RAID 1: mirrored storage, data redundancy is achieved by mirroring the data from one disk to the other, resulting in backup data on two disks whose capacity is only equal to the capacity of one disk. When data is written to one disk, a mirror is produced on another idle disk to maximize the reliability and repairability of the system without affecting performance; when the original data is busy, data can be read directly from the mirror copy (read from the faster one of the two hard drives) to improve read performance. In contrast, RAID 1 is slow to write. RAID 1 generally supports "hot swapping", that is, the removal or replacement of hard drives in the array can be carried out while the system is running, leaving the system without interruption. RAID 1 is the highest unit cost of hard disk in the disk array, but it provides high data security, reliability and availability. When a hard disk fails, the system can automatically switch to the mirrored disk to read and write without the need to reorganize the failed data.

RAID 0room1: also known as RAID 10, is actually a combination of RAID 0 and RAID 1, mirroring each disk for redundancy while continuously dividing data in bits or bytes and reading / writing multiple disks in parallel. Through the combination of RAID 0 disk 1, each disk has its own physical mirror disk except for multiple disks, which provides redundancy, allows one disk failure without affecting data availability, and has fast read / write capabilities. RAID 0room1 requires at least 4 hard drives to establish a band set in the disk mirror.

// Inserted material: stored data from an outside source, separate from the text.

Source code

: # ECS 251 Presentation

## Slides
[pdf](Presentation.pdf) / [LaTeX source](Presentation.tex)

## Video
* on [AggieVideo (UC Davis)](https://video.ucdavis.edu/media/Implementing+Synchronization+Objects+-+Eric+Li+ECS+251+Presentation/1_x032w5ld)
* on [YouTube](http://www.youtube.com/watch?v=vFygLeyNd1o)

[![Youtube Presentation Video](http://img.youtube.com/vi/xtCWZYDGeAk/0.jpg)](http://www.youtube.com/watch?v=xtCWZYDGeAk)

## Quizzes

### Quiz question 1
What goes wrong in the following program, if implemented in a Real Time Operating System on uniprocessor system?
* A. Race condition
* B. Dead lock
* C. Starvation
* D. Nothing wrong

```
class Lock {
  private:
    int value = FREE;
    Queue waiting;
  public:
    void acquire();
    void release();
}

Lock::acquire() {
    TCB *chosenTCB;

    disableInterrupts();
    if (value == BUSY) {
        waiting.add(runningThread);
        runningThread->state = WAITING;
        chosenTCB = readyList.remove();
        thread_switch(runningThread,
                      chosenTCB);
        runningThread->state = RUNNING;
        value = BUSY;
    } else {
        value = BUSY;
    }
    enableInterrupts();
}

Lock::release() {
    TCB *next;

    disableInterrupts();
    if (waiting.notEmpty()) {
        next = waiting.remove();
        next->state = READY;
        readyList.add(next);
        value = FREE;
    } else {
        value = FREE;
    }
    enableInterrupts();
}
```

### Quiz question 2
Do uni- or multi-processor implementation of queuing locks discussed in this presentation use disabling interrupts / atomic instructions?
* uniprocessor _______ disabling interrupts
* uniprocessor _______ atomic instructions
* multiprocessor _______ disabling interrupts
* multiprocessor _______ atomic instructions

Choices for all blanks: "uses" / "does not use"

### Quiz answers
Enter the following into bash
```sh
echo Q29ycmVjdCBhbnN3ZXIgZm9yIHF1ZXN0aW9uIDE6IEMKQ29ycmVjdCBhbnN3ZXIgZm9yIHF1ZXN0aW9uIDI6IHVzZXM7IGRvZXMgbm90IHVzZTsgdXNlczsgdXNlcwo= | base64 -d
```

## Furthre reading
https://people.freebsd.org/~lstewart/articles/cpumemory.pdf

RAID 0room1 technology not only ensures the high reliability of data, but also ensures the high efficiency of data reading / writing.

RAID 5: a storage solution that takes into account storage performance, data security, and storage costs. RAID 5 can be understood as a compromise between RAID 0 and RAID 1, and RAID 5 requires at least three hard drives. RAID 5 can provide data security for the system, but the degree of protection is lower than that of mirrors, and the utilization of disk space is higher than mirrors. RAID 5 has a data read speed similar to that of RAID 0, but with one more parity information, and writing data is slightly slower than writing to a single disk. At the same time, because multiple data correspond to a parity information, RAID 5 has higher disk space utilization and lower storage cost than RAID 1, so it is a widely used solution at present.

Welcome to subscribe "Shulou Technology Information " to get latest news, interesting things and hot topics in the IT industry, and controls the hottest and latest Internet news, technology news and IT industry trends.

*The comments in the above article only represent the author's personal views and do not represent the views and positions of this website. If you have more insights, please feel free to contribute and share.